Saturday, July 30, 2011

Technicolour Life

I was in my second year of college at Xavier's when my brother Rolfred was diagnosed with cancer. Mamma had handed me a bunch of reports when I came home from college one damp July evening. I leafed through them, fearing the worst. Finally, I asked Mamma what the doctors had said, and she told me that Rolfy had the disease.

When Rolfy came home from work that evening, he told me over dinner that things were a little fucked up but there was not much to worry about. He'd start treatment soon, and there was a good chance that they'd be able to get rid of the damn thing. Mamma didn't say anything. She just sat at the table, mixing her rice and curry, casting glances at the two of us every once in a while.

Over the next few weeks, both Mamma and Rolfy took turns at pretending everything was okay. Some days when Rolfy was really weak after the chemo, he talked about giving up, about the practical consequences of his not being around. Like how his bike was to go to his pal Gavin because he was the only fucker in all of Bandra who would ride the damn thing like it was supposed to be ridden. When Rolfy started saying these things, Mamma would bring in the little stool from the kitchen, and sit by the bed that Rolfy and I shared (in those days, Mamma slept on the couch in the living room), and ask him to quit being so dramatic, that the doctors ("cancer specialists, men") had told her his treatment was progressing well.

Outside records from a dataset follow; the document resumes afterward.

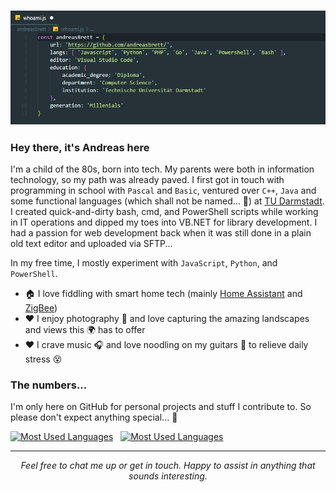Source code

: ### ![Who Am I?](https://raw.githubusercontent.com/andreasbrett/andreasbrett/master/assets/whoami.png)

### Hey there, it's Andreas here
I'm a child of the 80s, born into tech. My parents were both in information technology, so my path was already paved. I first got in touch with programming in school with `Pascal` and `Basic`, ventured over `C++`, `Java` and some functional languages (which shall not be named... 🧙) at [TU Darmstadt](https://www.tu-darmstadt.de/). I created quick-and-dirty bash, cmd, and PowerShell scripts while working in IT operations and dipped my toes into VB.NET for library development. I had a passion for web development back when it was still done in a plain old text editor and uploaded via SFTP...

In my free time, I mostly experiment with `JavaScript`, `Python`, and `PowerShell`.

- 🏠 I love fiddling with smart home tech (mainly [Home Assistant](https://github.com/home-assistant) and [ZigBee](https://github.com/Koenkk/zigbee2mqtt))
- ❤️ I enjoy photography 📸 and love capturing the amazing landscapes and views this 🌍 has to offer
- ❤️ I crave music 🎧 and love noodling on my guitars 🎸 to relieve daily stress 😵

### The numbers...
I'm only here on GitHub for personal projects and stuff I contribute to. So please don't expect anything special... 🦄

<div>
  <a href="https://github.com/anuraghazra/github-readme-stats"><img src="https://github-readme-stats.vercel.app/api/top-langs/?username=andreasbrett" alt="Most Used Languages" align="top" /></a>
  &nbsp;
  <a href="https://github.com/anuraghazra/github-readme-stats"><img src="https://github-readme-stats.vercel.app/api?username=andreasbrett&show_icons=true" alt="Most Used Languages" align="top" /></a>
</div>

<hr>
<p align="center">
  <i>Feel free to chat me up or get in touch. Happy to assist in anything that sounds interesting.</i>
</p>
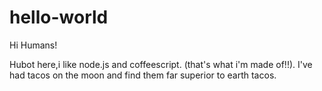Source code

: # hello-world

Hi Humans!

Hubot here,i like node.js and coffeescript. (that's what i'm made of!!).
I've had tacos on the moon and find them far superior to earth tacos.
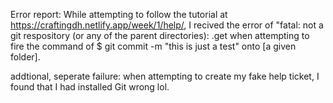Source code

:       
Error report: While attempting to follow the tutorial at https://craftingdh.netlify.app/week/1/help/, I recived the error of "fatal: not a git respository (or any of the parent directories): .get when attempting to fire the command of $ git commit -m "this is just a test" onto [a given folder]. 



  addtional, seperate failure: when attempting to create my fake help ticket, I found that I had installed Git wrong lol.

Other times, Mamma would break down all of a sudden, when she was chopping onions for dinner, and more frequently, in the middle of mass at St. Andrews. Rolfy never came to church, but he heard about these episodes from Gavin, who in those days was making eyes at some choir chick. When Mamma and I would get home from church, Rolfy would give her a tighter hug than usual.

I had developed some sort of a passion for photography. And also for this girl from Pali Village. Her name was Marisca and she was studying English at Xavier's. She had a soft, rounded mouth, almost like a fish, and she smiled with her eyes. She wore a little silver stud in her nose, which made the slightly hooked thing even more distinct. We would take the train from Bandra station to VT to get to college. She was the intellectual type, and while we travelled, she was always reading something or the other, hardly noticing when I made eyes at her as Bombay sped past us (or did we speed past Bombay?) on the Harbour line, beyond the grilled windows.

Sometime in October, I saw a poster advertising a photography contest on the college notice board. The contest was being sponsored by a camera manufacturer, and there was an expensive camera to be won, something that the professionals used and which I obviously couldn't afford. The theme was "Techincolour Life" and they wanted a less than hundred words description to accompany the photograph.

I remember I spent the next couple of weeks with my second-hand Kodak slung around my neck, taking shots, mostly outdoors. I told Rolfy about the contest, in an attempt to make conversation, but he only grunted and continued puffing on his smoke. It was during this period that Marisca and I really got talking. While I would be taking pictures from the floorboard as the train would slow down as it pulled into stations, she 'd be leaning against the cheap sunmica-topped partition in the compartment, looking outside, taking the world in with those big, brown eyes of hers.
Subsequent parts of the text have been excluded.